One of the challenges of having your own OpenNTF project (SuperNTF), or for that matter doing any sort of Lotus Notes development, is how to handle new releases in an efficient manner.  The first thing you have to realize is that a development database is quite a bit different from a release database. A development database may include incomplete design elements, or elements that may never end up being used. It may include sample documents, profile documents, deletion stubs, agent settings, replication settings, etc. that should not be included in a release database. This means that a fair bit of cleanup is necessary in order to take a development database and prepare it for release.

To ensure that these and other release preparation tasks are not overlooked, I have prepared a checklist for SuperNTF rollouts that is general enough to apply to pretty much any OpenNTF project.  It goes something like this:

Checklist version 2 (June 22, 2008)
  1. If you haven't already, create a new "Release Template" database, which will allow you to maintain ACL settings distinct from the development database, and that is more appropriate to a release database. This will mean that you do not have to perform Step 2 for every release.  You might also want different database properties enabled, such as design locking, only on the development database.
  2. Cleanup ACL entries, and the ACL change log, as appropriate.
  3. Refresh the design of the release template database from the development database.
  4. Go through the design of the released template database and eliminate any design elements which are "half-baked" or otherwise not used. These may include elements that are backups of actual elements, and would only serve to confuse users if left in the design.
  5. Make sure all database properties are set appropriately.
  6. Update the version and date on the About Page and any other design elements where that information appears.  In the case of SuperNTF, I have a page design element called "About SuperNTF" which includes this information as it pertains to the SuperNTF framework elements, and allows the database developer to use the standard About Page for more application-specific information.
  7. Remove any log documents or activity document records or other "junk" documents which are not necessary for the release database. conversely make sure that any documents that are necessary, such as configuration documents, ARE included in the release.
  8. Use Ytria's ScanEZ to run a design cleanup on the database. this will remove all traces of previous design element editors and suppress potential cross certification errors or prompts that often are experienced by users of OpenNTF databases. I tend to do this process twice for good measure.  If you can't afford Ytria ScanEZ, I have included a view in SuperNTF which can be dropped into any other application database and which contains an action button that will perform essentially the same process on all design elements selected in that view.
  9. Change the design template name of the release database to reflect the version of the release template.  This is necessary to avoid potential confusion with previous releases, and will ensure that existing deployments based on previous releases do not inherit the wrong code.
  10. Remove deletion stubs.  Again the Ytria ScanEZ product contains functionality to accomplish this very easily, however there are ways of doing this by by temporarily changing database settings changing database settings : Go to Replication Settings, Space savers tab.  There is a setting for Remove documents not modified in the last xx days. This is not normally checked, uncheck it if it is. Put in the number zero (0) and close the dialog box. Wait for the deletion stubs to be removed. Open the Replication Settings, Space savers tab, and put in the oild number. (Thanks Lars for the supplement)
  11. Update any credits page that you may have which gives credit to other developers who have contributed to the project.
  12. Update the release notes for the project to reflect bug fixes and enhancements which have been included in the release.
  13. Make sure that any scheduled agents are not set to run on inappropriate servers.  One way to avoid problems is to have the agents set to select the server when the agent is enabled. Of course you should make sure that all scheduled agents are disabled in the release database.
  14. Recompile all LotusScript.
  15. Compact the database.  If you have Domino Administrator, you should use its compact functionality so that you can select the option shown here:

A picture named M2

Comments

1 - changing database settings nsert more here
should read:
changing database settings : Go to Replication Settings, Space savers tab. There is a setting for Remove documents not modified in the last xx days. This is not normally checked, uncheck it if it is. Put in the number zero (0) and close the dialog box. Wait for the deletion stubs to be removed. Open the Replication Settings, Space savers tab, and put in the oild number.

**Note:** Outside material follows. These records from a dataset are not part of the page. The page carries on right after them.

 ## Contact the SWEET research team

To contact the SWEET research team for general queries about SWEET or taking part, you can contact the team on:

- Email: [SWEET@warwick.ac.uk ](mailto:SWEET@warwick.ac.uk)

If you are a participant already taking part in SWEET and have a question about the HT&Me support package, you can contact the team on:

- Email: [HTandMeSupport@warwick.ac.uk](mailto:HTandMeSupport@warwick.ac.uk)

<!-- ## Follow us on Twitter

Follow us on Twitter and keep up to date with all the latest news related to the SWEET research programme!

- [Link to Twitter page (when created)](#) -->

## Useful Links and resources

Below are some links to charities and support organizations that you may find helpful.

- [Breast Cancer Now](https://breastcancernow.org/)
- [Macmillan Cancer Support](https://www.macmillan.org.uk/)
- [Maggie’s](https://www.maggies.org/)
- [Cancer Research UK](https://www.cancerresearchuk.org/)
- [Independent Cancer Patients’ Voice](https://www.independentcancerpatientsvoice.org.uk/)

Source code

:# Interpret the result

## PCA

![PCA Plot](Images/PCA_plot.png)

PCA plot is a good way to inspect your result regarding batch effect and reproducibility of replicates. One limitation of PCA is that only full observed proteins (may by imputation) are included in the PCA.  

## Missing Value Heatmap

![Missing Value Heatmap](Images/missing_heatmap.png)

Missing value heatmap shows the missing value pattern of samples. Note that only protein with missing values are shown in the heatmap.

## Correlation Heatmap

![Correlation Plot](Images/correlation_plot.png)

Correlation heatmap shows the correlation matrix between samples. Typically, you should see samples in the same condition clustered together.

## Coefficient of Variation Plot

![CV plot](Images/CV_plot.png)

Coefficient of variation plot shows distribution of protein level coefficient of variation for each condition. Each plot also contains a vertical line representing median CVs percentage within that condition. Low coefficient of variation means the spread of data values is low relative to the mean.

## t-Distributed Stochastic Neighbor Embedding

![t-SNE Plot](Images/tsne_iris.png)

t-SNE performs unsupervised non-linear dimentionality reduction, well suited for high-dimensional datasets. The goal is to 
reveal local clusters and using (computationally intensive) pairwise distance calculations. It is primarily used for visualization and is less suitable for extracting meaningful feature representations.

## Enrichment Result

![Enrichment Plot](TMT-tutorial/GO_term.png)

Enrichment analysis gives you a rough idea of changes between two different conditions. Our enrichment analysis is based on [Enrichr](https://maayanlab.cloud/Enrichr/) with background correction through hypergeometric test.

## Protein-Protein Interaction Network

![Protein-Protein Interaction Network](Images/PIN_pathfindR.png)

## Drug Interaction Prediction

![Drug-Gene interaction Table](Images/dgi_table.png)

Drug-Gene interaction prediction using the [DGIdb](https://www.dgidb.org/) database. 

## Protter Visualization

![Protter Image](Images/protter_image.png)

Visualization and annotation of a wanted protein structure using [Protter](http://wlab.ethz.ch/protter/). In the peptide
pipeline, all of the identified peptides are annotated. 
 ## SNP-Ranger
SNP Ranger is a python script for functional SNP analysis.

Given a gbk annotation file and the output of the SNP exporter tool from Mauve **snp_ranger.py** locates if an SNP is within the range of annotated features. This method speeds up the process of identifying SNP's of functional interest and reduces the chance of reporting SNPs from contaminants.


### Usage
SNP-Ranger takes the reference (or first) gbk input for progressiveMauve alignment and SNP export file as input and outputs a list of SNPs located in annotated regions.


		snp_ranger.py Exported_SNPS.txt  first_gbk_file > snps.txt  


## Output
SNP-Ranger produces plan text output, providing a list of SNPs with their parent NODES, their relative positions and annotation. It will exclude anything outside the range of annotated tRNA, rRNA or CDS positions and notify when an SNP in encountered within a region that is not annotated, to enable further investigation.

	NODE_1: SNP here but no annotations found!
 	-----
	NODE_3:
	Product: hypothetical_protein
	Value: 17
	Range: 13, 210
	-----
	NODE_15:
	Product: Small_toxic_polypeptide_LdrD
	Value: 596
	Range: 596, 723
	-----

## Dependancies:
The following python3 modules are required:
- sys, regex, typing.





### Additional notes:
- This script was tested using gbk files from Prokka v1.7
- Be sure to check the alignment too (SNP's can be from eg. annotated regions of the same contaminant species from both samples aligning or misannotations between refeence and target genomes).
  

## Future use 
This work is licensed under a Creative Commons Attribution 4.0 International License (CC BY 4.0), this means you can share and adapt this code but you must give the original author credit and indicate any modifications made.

Tip: this parameter is also a tuning point. For single replica or high volume databases, turning this dial lower will keep less old cruft around. If you need robust replication, even if very infrequent (say once every 4 months) make this number larger.
If you replicate a db whith the deletion stubs removed, the 'deleted' documents will reappaer as they are present in the old db.

Cheers,

Lars

2 - Kevin, I have used the command line copy on XP Clients to drop indexes and such from a command window. I think I had to stop the client, then open a cmd window and cd to the executables, then invoke ncompact (insert commands here). Seemed to work ok, if you don't have an admin client/server available.